On Feb. 17, 2010 the Charity and Security Network teamed with the Constitution Project to host a briefing on the Supreme Court case, Holder v. Humanitarian Law Project, which held oral arguments on Feb. 23. The case is the first constitutional challenge to provisions of federal laws, including the Patriot Act, prohibiting “material support” for groups designated a “terrorist” by the United States government. The event, Free Speech, Human Rights & Counter-Terrorism Laws, explored the likely impact and misconceptions of the Court's ruling on national security policies.
|Click here for a complete transcript of the Feb. 17, 2010 event, inlcuding a question and answer session.
Speaking at the event, Stephen Vladeck, professor of law at American University's Washington College of Law, began his remarks by provided a comprehensive history of the “material support” laws and their interpretation throughout different legal proceedings and legislation. He concluded his comments by clarifying that this case was “not about charitable donations,” but rather about “other types of material support that are non-monetary that include assistance, counseling and other [types of] conduct.”
Following Vladeck, Shayana Kadidal, co-counsel of the Humanitarian Law Project and a senior managing attorney at the Center for Constitutional Rights, explained how the Humanitarian Law Project’s works “specialize in nonviolent conflict resolution” and wanted to enter into discussion with a designated group about “peacefully resolving its disputes, carrying out human rights monitoring…and bringing various human rights complaints to international bodies.” Kadidal also described a common but complex situation often encountered by nonprofits and aid agencies delivering humanitarian aid to people trapped in areas controlled by a designated group. “The LTTE (Liberation Tigers of Tamil Eelam) were basically the functioning government in the eastern parts of Sri Lanka…these were areas heavily affected by the civil war but also devastated by the Boxing Day tsunami in 2004. As the functioning government it was very difficult to do material humanitarian aid without dealing with the LTTE in one way or another.” (see Legal Roadblocks for U.S. Famine Relief to Somalia Creating Humanitarian Crisis for more examples of how the laws complicate humanitarian aid delivery)

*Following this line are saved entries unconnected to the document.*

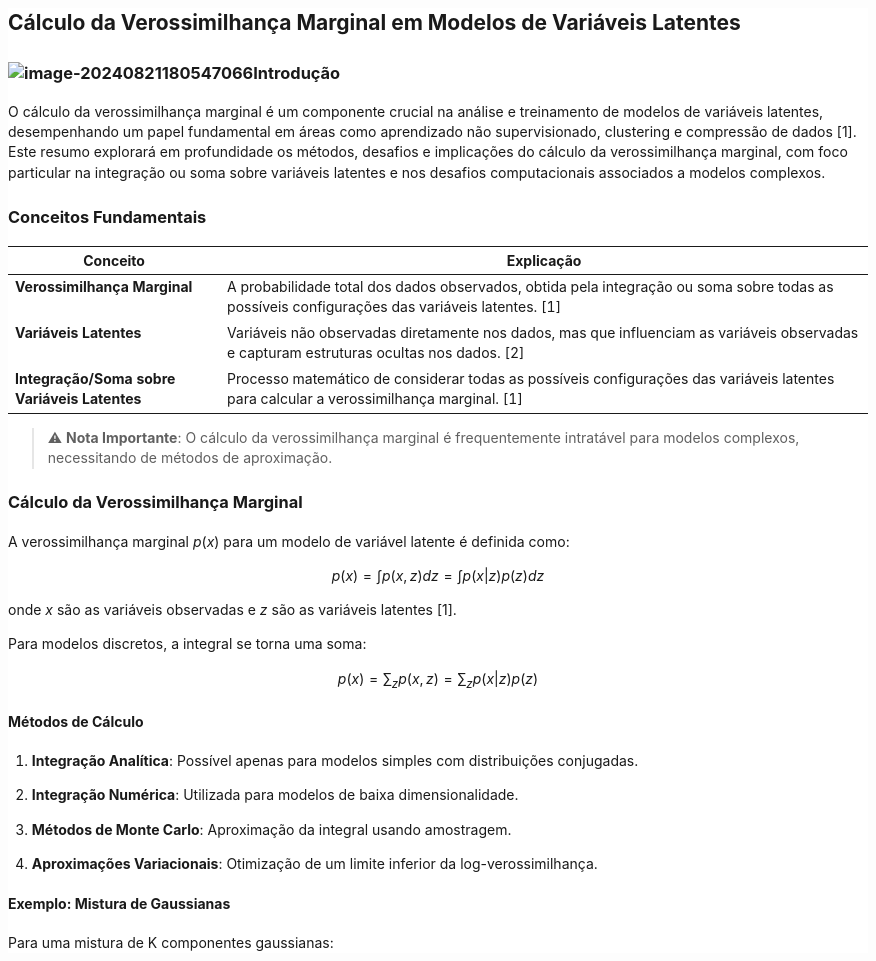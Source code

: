 ## Cálculo da Verossimilhança Marginal em Modelos de Variáveis Latentes

### ![image-20240821180547066](C:\Users\diego.rodrigues\AppData\Roaming\Typora\typora-user-images\image-20240821180547066.png)Introdução

O cálculo da verossimilhança marginal é um componente crucial na análise e treinamento de modelos de variáveis latentes, desempenhando um papel fundamental em áreas como aprendizado não supervisionado, clustering e compressão de dados [1]. Este resumo explorará em profundidade os métodos, desafios e implicações do cálculo da verossimilhança marginal, com foco particular na integração ou soma sobre variáveis latentes e nos desafios computacionais associados a modelos complexos.

### Conceitos Fundamentais

| Conceito                                     | Explicação                                                   |
| -------------------------------------------- | ------------------------------------------------------------ |
| **Verossimilhança Marginal**                 | A probabilidade total dos dados observados, obtida pela integração ou soma sobre todas as possíveis configurações das variáveis latentes. [1] |
| **Variáveis Latentes**                       | Variáveis não observadas diretamente nos dados, mas que influenciam as variáveis observadas e capturam estruturas ocultas nos dados. [2] |
| **Integração/Soma sobre Variáveis Latentes** | Processo matemático de considerar todas as possíveis configurações das variáveis latentes para calcular a verossimilhança marginal. [1] |

> ⚠️ **Nota Importante**: O cálculo da verossimilhança marginal é frequentemente intratável para modelos complexos, necessitando de métodos de aproximação.

### Cálculo da Verossimilhança Marginal

A verossimilhança marginal $p(x)$ para um modelo de variável latente é definida como:

$$
p(x) = \int p(x,z) dz = \int p(x|z)p(z) dz
$$

onde $x$ são as variáveis observadas e $z$ são as variáveis latentes [1].

Para modelos discretos, a integral se torna uma soma:

$$
p(x) = \sum_z p(x,z) = \sum_z p(x|z)p(z)
$$

#### Métodos de Cálculo

1. **Integração Analítica**: Possível apenas para modelos simples com distribuições conjugadas.

2. **Integração Numérica**: Utilizada para modelos de baixa dimensionalidade.

3. **Métodos de Monte Carlo**: Aproximação da integral usando amostragem.

4. **Aproximações Variacionais**: Otimização de um limite inferior da log-verossimilhança.

#### Exemplo: Mistura de Gaussianas

Para uma mistura de K componentes gaussianas:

The final speaker, Lisa Schirch, professor of peacebuilding at Eastern Mennonite University and director of the 3D Security Initiative, characterized the material support statute as “a deterrent” on humanitarian operations around the world. As an example, Schirch described how her participation in a peacebuilding project in Afghanistan, called the Afghanistan Pathways to Peace, is complicated by the material support laws. “It’s never clear to me when I’m sitting with a large group of people in a room in Kabul , who in the room may be Taliban and who may not. So if we are researching the issues of what are the core grievances that need to be on the national peace process agenda…and we are listening to many different people, does my listening to people who may belong to the Taliban count as material support?”